Lagu Daerah Jakarta berikutnya berjudul Surilang. Lagu ini bermakna nasihat untuk semua orang, agar senantiasa mendekatkan diri kepada Allah SWT. Hal ini terlihat jelas pada setiap liriknya yang berupa ajakan, nasihat dan himbauan kepada semua umat islam.

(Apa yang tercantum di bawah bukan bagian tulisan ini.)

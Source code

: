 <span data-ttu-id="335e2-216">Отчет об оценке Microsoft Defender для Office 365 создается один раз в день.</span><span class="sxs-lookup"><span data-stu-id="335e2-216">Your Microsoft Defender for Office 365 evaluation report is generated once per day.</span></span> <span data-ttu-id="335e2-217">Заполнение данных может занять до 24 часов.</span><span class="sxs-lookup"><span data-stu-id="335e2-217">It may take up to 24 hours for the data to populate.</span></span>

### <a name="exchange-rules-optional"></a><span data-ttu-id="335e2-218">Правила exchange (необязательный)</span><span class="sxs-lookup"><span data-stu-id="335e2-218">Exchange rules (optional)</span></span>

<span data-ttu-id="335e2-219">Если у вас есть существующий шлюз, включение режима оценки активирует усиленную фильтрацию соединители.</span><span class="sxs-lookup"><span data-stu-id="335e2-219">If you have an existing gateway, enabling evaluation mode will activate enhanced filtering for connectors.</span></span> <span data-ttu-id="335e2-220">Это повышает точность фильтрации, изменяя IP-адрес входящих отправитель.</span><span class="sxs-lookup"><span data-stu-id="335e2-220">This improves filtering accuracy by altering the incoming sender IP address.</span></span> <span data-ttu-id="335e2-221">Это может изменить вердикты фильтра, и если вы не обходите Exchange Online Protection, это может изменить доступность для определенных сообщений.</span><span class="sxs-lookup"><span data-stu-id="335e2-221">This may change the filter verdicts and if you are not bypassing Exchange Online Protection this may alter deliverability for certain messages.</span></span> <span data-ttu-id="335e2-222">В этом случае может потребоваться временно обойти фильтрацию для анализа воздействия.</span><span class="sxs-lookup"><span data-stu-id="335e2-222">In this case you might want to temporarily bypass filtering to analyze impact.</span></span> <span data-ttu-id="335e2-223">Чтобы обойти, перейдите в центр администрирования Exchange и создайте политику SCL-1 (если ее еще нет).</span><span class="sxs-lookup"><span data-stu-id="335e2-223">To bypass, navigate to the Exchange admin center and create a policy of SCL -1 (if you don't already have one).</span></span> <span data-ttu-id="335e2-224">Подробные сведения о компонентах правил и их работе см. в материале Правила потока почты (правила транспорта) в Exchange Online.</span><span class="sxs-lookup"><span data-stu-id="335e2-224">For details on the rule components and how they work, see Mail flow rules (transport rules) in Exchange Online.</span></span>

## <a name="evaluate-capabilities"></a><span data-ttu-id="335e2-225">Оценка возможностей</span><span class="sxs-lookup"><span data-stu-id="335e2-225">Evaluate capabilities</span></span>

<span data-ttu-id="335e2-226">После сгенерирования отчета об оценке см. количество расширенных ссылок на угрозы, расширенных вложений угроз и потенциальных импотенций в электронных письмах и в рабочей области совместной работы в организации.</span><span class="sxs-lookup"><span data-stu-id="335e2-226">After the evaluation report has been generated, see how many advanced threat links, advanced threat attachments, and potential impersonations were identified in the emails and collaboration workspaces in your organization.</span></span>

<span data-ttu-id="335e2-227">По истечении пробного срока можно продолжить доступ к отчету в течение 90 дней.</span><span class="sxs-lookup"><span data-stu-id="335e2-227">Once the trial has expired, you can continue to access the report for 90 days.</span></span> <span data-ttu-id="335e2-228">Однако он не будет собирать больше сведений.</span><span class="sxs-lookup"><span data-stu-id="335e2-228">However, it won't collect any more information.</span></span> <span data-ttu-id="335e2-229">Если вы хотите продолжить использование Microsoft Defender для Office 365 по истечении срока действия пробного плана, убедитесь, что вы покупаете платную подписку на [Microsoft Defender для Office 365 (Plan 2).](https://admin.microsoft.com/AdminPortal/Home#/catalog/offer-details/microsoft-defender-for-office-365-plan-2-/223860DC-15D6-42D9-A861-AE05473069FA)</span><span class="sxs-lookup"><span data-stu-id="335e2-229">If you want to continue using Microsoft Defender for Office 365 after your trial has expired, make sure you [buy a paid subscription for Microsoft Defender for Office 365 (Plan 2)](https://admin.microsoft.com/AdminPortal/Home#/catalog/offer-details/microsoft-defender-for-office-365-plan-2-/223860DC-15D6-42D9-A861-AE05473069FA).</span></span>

Sebut saja seperti menegakkan perintah sholat, berpuasa pada bulan Ramadhan, belajar memaafkan, membayar zakat hingga naik haji, dan tak lupa pula untuk menjauhi larangan-Nya. Berikut Lirik lagu Surilang untuk kamu semua :

Surilang jot-njotan (surilang jot-njotan),
Ada hujan rintik perlahan (surilang jot-njotan),
Rahmat Tuhan semesta alam (surilang jot-njotan),
Eh sayang disayang,
Kagak gune cantik rupawan aduh sayang,
Kagak gune cantik rupawan eh sayang aduh sayang,
Kalo kagak suka sembahyang…

Surilang jot-njotan (surilang jot-njotan),
Burung elang di pinggir jalan (surilang jot-njotan),
Dideketin eh malah terbang (surilang jot-njotan),
Eh sayang disayang,
Sie-sie puasa sebulan aduh sayang,
Sie-sie puasa sebulan eh sayang aduh sayang,
Kalo cuma ngomongin orang..

Pantun ini ya tuan pantun nasehat,
Didengerin ya nona buat dijalanin,
Kalau sebel en kesel (en sebel eh kesel),
Maapin aje (eh biarin aje),
Pahalenye eh buat kite sendiri…

Surilang jot-njotan (surilang jot-njotan),
Kue cubit di atas nampan (surilang jot-njotan),
Jadi sehat kalo dimakan (surilang jot-njotan),
Eh sayang disayang,
Tiada gune uang disimpan aduh sayang,
Tiada gune uang disimpan eh sayang aduh sayang,
Kalo zakat enggak dibayarkan…

Surilang jot-njotan (surilang jot-njotan),
Baek ati ente lakuin (surilang jot-njotan),
Kagak rugi aye jaminin (surilang jot-njotan),
Eh sayang disayang,
Naek haji niatin aduh sayang,
Naek aji kite niatin eh sayang aduh sayang,
Haji mabrur kite dambain…

Video Lagu Surilang : https://m.youtube.com/watch?v=0C3QhJspa1I

16. Wak-Wak Gung

Permainan wak wak gung
Permainan Wak-Wak Gung – Budayajawa.id

Wak wak gung nasinye nasi jagung alapnye lalap putat,
sarang goak dipoon jagung gang ging gung,
Pit a la ipit anak satu kejepit sipit…

maen-maenan anak Betawi,
Rame-rame maenya di pinggir kali,
Bulannye timbul gede sekali,
Cahayanye aduh terang sekali…

Lan lan tok bulannye s’gede batok,
nggak abis buat besok eh nyang jadi musti dipatok,
Pit a la ipit anak satu kejepit sipit…

17. Gambang Semarang

Ampat penari kian kemari,
jalan berlenggang, aduh?,
Langkah gayanya menurut suara,
irama gambang…

Sambil bernyanyi, jongkok berdiri,
kaki melintang, aduh?,
Sungguh jenaka tari mereka,
tari berdendang…

Bersuka ria, gelak tertawa,
semua orang,
kar?na hati tertarik gerak-gerik,
si tukang gendang…

Ampat penari membikin hati,
menjadi senang, aduh?,
itulah dia malam gembira,
Gambang Semarang…

Penutup Lagu Daerah Jakarta

Demikianlah, ulasan kali ini mengenai Lagu Daerah Jakarta beserta Lirik dan Maknanya. Semoga dengan adanya luasan di atas, bisa menambah wawasan, ilmu pengetahuan serta bisa dijadikan referensi utama lagi kamu semua, untuk memperdalam kecintaan terhadap Lagu Tradisional Indonesia. Terima kasih. (Ref).